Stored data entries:
----------------------------------------
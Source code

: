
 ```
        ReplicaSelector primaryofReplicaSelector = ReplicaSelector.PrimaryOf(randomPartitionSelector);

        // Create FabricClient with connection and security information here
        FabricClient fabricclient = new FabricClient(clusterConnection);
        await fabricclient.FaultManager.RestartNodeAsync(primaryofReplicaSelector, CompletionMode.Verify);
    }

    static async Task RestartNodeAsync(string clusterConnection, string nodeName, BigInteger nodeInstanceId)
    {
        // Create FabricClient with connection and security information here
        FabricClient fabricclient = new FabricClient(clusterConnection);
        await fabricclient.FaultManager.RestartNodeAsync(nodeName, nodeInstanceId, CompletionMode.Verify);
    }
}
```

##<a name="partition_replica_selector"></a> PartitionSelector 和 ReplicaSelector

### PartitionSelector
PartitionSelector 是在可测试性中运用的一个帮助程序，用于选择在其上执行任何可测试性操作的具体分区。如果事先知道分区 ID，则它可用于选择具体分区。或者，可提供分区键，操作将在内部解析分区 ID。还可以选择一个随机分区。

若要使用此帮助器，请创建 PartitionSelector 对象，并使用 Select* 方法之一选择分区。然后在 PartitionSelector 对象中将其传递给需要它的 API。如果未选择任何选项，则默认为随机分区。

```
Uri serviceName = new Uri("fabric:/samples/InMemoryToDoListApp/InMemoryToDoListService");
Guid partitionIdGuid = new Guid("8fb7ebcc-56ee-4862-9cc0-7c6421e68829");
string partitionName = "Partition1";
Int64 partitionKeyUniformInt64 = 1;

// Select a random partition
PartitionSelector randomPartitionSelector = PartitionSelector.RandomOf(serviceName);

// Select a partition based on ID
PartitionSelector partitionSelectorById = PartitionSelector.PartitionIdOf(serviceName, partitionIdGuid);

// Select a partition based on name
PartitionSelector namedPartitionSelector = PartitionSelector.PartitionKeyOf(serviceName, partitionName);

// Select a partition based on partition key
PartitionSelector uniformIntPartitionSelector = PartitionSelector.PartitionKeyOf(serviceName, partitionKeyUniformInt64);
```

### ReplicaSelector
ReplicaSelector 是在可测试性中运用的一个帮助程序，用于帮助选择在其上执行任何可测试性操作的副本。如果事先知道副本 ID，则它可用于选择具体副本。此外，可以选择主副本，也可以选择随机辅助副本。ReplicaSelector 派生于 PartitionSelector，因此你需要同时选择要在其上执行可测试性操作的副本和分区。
----------------------------------------
Go through the records and show every line with the string "FaultManager" in it.

        await fabricclient.FaultManager.RestartNodeAsync(primaryofReplicaSelector, CompletionMode.Verify);
        await fabricclient.FaultManager.RestartNodeAsync(nodeName, nodeInstanceId, CompletionMode.Verify);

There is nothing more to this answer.